Trump y Dylan, cada vez más cerca

Parece obligado, aunque no sé bien por qué, mencionar en cada crítica Murder most foul, supongo que por su condición de corte de casi diecisiete minutos, el más largo grabado por Dylan en su carrera. Más que una canción, se trata de una salmodia o de lo que los anglosajones llaman spoken word, un recitado sobre base musical. Tiene algo de despedida, de testamento escrito en formato flujo de conciencia. En realidad, todo este disco recuerda al plúmbeo concepto de Gran Novela Americana, que alude a esas ficciones extensas y detalladas que versan sobre la identidad estadounidense —como si tal cosa existiera— y que se caracterizan por tener no menos de ochocientas páginas, gusto por el detalle y ambición exhaustiva en la descripción social. Lo que en algún momento puedo ser un reto artístico, hace décadas que se ha convertido en un cliché que no interesa a nadie más que a quienes quieren persumir de 'leer cosas serias' y a los contables de los autores.

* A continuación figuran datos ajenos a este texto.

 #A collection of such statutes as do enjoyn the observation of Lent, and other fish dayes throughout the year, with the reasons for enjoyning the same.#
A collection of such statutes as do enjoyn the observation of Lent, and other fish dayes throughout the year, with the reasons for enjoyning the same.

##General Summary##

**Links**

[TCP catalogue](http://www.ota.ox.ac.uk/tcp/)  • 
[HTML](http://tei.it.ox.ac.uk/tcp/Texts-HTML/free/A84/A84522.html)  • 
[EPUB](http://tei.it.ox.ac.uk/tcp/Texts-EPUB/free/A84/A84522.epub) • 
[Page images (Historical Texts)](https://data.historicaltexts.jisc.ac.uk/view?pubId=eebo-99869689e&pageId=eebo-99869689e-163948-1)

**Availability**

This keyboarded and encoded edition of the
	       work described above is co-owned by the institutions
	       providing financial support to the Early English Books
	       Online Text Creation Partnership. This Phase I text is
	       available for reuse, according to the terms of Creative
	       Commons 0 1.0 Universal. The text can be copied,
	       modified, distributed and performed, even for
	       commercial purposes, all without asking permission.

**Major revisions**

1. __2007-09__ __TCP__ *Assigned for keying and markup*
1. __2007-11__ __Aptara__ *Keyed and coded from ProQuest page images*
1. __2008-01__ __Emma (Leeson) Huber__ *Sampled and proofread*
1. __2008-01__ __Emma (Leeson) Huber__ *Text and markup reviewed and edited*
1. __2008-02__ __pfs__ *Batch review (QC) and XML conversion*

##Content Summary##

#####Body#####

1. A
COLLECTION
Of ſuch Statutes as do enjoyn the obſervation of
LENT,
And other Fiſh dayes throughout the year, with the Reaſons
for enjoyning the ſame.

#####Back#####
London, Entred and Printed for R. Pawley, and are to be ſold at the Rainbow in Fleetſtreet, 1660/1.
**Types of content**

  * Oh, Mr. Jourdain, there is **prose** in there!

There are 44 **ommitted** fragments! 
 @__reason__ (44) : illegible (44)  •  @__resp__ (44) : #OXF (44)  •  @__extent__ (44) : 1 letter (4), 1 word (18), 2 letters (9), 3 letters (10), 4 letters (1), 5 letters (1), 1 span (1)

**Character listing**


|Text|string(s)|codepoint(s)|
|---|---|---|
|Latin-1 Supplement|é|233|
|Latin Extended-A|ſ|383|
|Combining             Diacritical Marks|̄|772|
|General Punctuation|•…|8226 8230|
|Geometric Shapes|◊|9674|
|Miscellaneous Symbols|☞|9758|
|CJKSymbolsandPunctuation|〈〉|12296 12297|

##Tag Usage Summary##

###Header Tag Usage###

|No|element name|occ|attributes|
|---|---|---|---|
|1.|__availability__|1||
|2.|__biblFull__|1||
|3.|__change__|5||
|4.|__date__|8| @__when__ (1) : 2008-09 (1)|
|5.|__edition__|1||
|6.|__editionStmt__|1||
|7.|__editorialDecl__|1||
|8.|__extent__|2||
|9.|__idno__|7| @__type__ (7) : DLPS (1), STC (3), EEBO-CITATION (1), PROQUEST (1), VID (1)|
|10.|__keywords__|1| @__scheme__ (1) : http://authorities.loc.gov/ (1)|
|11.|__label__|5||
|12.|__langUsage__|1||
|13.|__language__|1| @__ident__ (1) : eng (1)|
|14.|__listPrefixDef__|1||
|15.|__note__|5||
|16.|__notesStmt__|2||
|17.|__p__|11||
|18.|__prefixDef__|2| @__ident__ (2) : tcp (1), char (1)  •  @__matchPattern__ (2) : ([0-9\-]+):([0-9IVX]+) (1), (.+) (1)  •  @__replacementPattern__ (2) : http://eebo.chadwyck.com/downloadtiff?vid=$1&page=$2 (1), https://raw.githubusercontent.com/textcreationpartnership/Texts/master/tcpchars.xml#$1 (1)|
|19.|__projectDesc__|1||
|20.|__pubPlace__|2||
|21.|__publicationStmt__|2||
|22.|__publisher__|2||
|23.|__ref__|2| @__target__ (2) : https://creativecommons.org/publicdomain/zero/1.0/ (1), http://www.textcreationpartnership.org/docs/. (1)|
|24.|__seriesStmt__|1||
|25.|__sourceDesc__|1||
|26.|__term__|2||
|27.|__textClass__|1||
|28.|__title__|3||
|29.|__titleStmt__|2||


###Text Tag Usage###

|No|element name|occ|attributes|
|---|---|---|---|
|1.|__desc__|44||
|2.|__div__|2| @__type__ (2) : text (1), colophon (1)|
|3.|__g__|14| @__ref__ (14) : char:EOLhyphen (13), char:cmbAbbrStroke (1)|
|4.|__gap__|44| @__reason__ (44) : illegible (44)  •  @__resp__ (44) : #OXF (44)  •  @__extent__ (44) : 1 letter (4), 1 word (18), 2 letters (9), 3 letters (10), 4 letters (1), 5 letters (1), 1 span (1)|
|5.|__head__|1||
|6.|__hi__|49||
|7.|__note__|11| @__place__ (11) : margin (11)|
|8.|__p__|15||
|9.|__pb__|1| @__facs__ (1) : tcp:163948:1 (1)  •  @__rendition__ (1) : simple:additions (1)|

Murder most foul bien podría ser el discurso nostálgico de un invitado de María Teresa Campos en Qué tiempo tan feliz, mientras una pieza sencilla como "Key West (Philosopher Pirate)" fluye muy por encima, convirtiéndose en lo más salvable del naufragio que es este álbum. 

Dylan sigue obsesionado con la esencia de 'lo americano', como un político de nuestra derecha autoritaria  podría arrebatarse con la esencia de lo español. Supuestamente, este disco es un comentario sobre el presente de Estados Unidos porque ofrece un contraste entre los excitantes años de la Contracultura y los sombríos tiempos de Donald Trump. Esta hipótesis, lamentablemente, no es más que otra fantasía de los críticos culturales ‘progres’, ya que no existe nada más parecido al discurso trumpista que el anuncio que protagonizó Dylan para Chrysler en el descanso de la SuperBowl 2014. Atentos al texto: “Los alemanes saben destilar cerveza, los suizos hacer relojes, los asiáticos montan tu teléfono móvil y nosotros vamos a fabricar tu coche. Cuando un automóvil se hace aquí incluye una pieza que no se puede importar: el orgullo americano. Es imposible importar el corazón y el alma de cada persona que forma parte en la cadena de montaje”, declamaba. Piensen en este mismo discurso cambiando a Bob Dylan por Santiago Abascal y la palabra "americano" por "español".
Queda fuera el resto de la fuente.